We didn't start the fire

All day, I had this great entry in my head. It kept slipping in and out, but I didn't have the chance to sneak onto the internet at work and write it all down, and sadly, I've lost it.

Last night I couldn't sleep, and awoke again this morning at 5.30. I was exhausted and sad and homesick all day. I came home to Ann and her smile and laugh as she scrubbed some dirt stains out of the carpet. I changed out of my work clothes, into worn green jeans and a hoody, pulled my hair back in a messy bun, my favourite way to wear it, hopped on my bike and went to a Bronze Medallion/Bronze Cross lesson. I have to do a timed swim, 600 metres in less than fourteen minutes. I was convinced I couldn't do it, but I did. I was one second over, which made me so proud of myself, because I thought I'd be about six minutes over.

Zach called me last night, I had a funny feeling he would. We talked briefly, he didn't have much time. Some moments seem gray, like I'm trapped in a hole below the rest of the world. But most days, most of the time, it's sunny in my mind. There's cute boys to daydream about (yes, it's started already) but I know really, deep down, that's not what I want. There's rugby tomorrow, and more swimming, and camping with my dad and older brother this summer, and going home Friday night.

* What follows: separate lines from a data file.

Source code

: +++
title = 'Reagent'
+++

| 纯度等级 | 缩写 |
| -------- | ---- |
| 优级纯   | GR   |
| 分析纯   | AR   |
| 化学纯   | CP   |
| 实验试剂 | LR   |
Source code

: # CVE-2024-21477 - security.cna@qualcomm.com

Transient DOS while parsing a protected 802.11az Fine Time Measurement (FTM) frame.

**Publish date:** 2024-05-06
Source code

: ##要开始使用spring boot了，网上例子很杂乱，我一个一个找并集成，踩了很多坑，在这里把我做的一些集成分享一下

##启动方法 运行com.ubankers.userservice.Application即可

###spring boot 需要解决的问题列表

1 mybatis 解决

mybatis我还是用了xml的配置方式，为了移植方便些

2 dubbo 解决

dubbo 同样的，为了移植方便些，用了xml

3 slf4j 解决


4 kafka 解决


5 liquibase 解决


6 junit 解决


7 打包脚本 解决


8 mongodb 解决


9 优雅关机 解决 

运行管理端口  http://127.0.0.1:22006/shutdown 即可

When I'm in a relationship for a long time, I always start to feel a little lost. Like by giving myself to someone else, I'm losing something. They are smothering, at times. I try not to explain this feeling as relief, because I do miss Zach, I miss the company and the constant physical presence. But I wonder, once your heart breaks for someone, or because of them, can you ever go back? Can you ever give it to them again? Is there a line that once you cross, things can never be the same?

I said for years and years that love wasn't a priority. And for a while this year, I made it one. But love always gets pushed aside for things you need to do. It scares me sometimes, to think that eventually I may push aside a love and make a huge mistake.

I know people who have met boys and known that they will spend their lives together. That has never happened to me. Honestly, I couldn't handle it if it did. I wouldn't know what to do.

There is stress in a relationship, especailly when they don't live in the same town as you. When there's distance and you can't have the reasurrance of physical touch when you need. I doubt the strength of love. Maybe I'm not mature enough for it yet.

At this satge of my life, of most of my friends'lives, everything is so transitive. No one is settled. It's a constant countdwn. Two more years until I leave Halifax. Two and a half months until Eva goes back to Ottawa. Two months until Amanda comes.

I wonder, about this "finding yourself." If you ever can. And the people who say they know who they are, I wonder if they are one-dimensional and aren't looking hard enough. Or maybe we look too hard, for something that isn't there, that doesn't exist.

I strongly suggest that everyone reads "My Ishmeal"by Daniel Quinn.